バラつきのない製品を量産する

 このように原料やプロセス条件を変えると特性が微妙に変わる敏感なプロセスで,「品質のバラつきがない均一なものをなるべく欠陥なく,工業的に使いやすいように造るのはものすごく難しい」(某炭素繊維メーカーの事業責任者)という。撤退した欧米メーカーは,これができなかったのである。

 日本勢3社がいずれも繊維メーカーで,アパレル向けのアクリル繊維を製造していた点も有利に働いた。
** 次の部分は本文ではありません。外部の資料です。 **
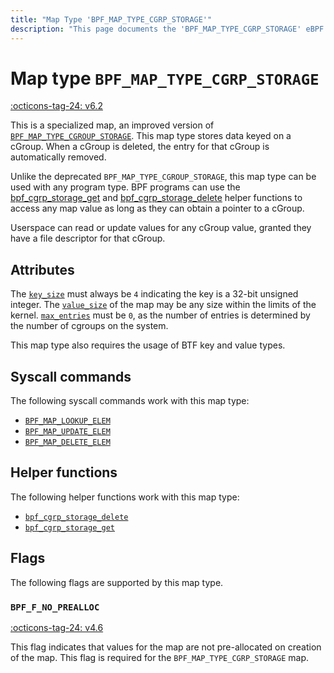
 ```yaml
---
title: "Map Type 'BPF_MAP_TYPE_CGRP_STORAGE'"
description: "This page documents the 'BPF_MAP_TYPE_CGRP_STORAGE' eBPF map type, including its definition, usage, program types that can use it, and examples."
---
```

# Map type `BPF_MAP_TYPE_CGRP_STORAGE`

<!-- [FEATURE_TAG](BPF_MAP_TYPE_CGRP_STORAGE) -->
[:octicons-tag-24: v6.2](https://github.com/torvalds/linux/commit/c4bcfb38a95edb1021a53f2d0356a78120ecfbe4)
<!-- [/FEATURE_TAG] -->

This is a specialized map, an improved version of [`BPF_MAP_TYPE_CGROUP_STORAGE`](BPF_MAP_TYPE_CGROUP_STORAGE.md). This map type stores data keyed on a cGroup. When a cGroup is deleted, the entry for that cGroup is automatically removed.

Unlike the deprecated `BPF_MAP_TYPE_CGROUP_STORAGE`, this map type can be used with any program type. BPF programs can use the [bpf_cgrp_storage_get](../helper-function/bpf_cgrp_storage_get.md) and [bpf_cgrp_storage_delete](../helper-function/bpf_cgrp_storage_delete.md) helper functions to access any map value as long as they can obtain a pointer to a cGroup.

Userspace can read or update values for any cGroup value, granted they have a file descriptor for that cGroup.

## Attributes

The [`key_size`](../syscall/BPF_MAP_CREATE.md#key_size) must always be `4` indicating the key is a 32-bit unsigned integer. The [`value_size`](../syscall/BPF_MAP_CREATE.md#value_size) of the map may be any size within the limits of the kernel. [`max_entries`](../syscall/BPF_MAP_CREATE.md#max_entries) must be `0`, as the number of entries is determined by the number of cgroups on the system.

This map type also requires the usage of BTF key and value types.

## Syscall commands

The following syscall commands work with this map type:

* [`BPF_MAP_LOOKUP_ELEM`](../syscall/BPF_MAP_LOOKUP_ELEM.md)
* [`BPF_MAP_UPDATE_ELEM`](../syscall/BPF_MAP_UPDATE_ELEM.md)
* [`BPF_MAP_DELETE_ELEM`](../syscall/BPF_MAP_DELETE_ELEM.md)

## Helper functions

The following helper functions work with this map type:

<!-- DO NOT EDIT MANUALLY -->
<!-- [MAP_HELPER_FUNC_REF] -->
 * [`bpf_cgrp_storage_delete`](../helper-function/bpf_cgrp_storage_delete.md)
 * [`bpf_cgrp_storage_get`](../helper-function/bpf_cgrp_storage_get.md)
<!-- [/MAP_HELPER_FUNC_REF] -->

## Flags

The following flags are supported by this map type.


### `BPF_F_NO_PREALLOC`

[:octicons-tag-24: v4.6](https://github.com/torvalds/linux/commit/6c90598174322b8888029e40dd84a4eb01f56afe)

This flag indicates that values for the map are not pre-allocated on creation of the map. This flag is required for the `BPF_MAP_TYPE_CGRP_STORAGE` map.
アパレル向けのアクリル樹脂も種類としては同じPANであり,炭素繊維向けの原料繊維(プリカーサー)を敏感なプロセスに合わせて自ら最適化することができた。

 日本メーカーは,炭素繊維を造り始めて30年程度だが,アクリル繊維まで遡れば50年の歴史がある。その間に繊維のノウハウを蓄積した。これに対して,欧米メーカーは,元々化学メーカーであったために,そうしたノウハウを持っていなかったのである。

 原料やプロセス条件で微妙に変わるにもかかわらず,一つひとつのグレードの中では,品質バラつきのない均一なものを量産することに日本メーカーが成功した背景には何があるのだろうか。「結局は,日本のものづくりの強さが生きたということではないか」とある炭素繊維メーカーの担当者は語る。

 「均一」なものを安定的に量産するというのは,日本メーカーの特技であるといえるのかも知れない。そこで思い出したのが,筆者の日経メカニカル時代からの長年の取材先かつ友人で,日系の自動車部品メーカーから米国系の産業機械メーカーの日本支社に転職したある技術者の方に聞いた話である。

「公差」をめぐるある「事件」

 それは5年ほど前のことだ。その日本人技術者があるとき,日本の某機器メーカーからの依頼で,友人の所属する米国メーカーの中国工場である部品をOEM生産することになり,両者を橋渡しする業務を担当した。その部品は,二つの部品から成り,各々を工作機械で加工した後に,ねじ止めして組み立てるという単純なもので,中国工場で生産することによりコストダウンできると考えた。

 見積もりや試作を経て,中国工場で量産が始まったが,日本に送られてきた最初のロットの部品を見て,筆者の知人である日本人技術者は驚いた。2部品の接合部が指定した公差の範囲外のものが多かったのである。公差範囲外だと,二つの部品はねじ止めできないはずだが,数千個ずつ造った二つの部品の中から,寸法が合いそうな二つの部品の組を見つけ出して,公差の範囲外でも無理やりねじ止めして出荷してきたのである。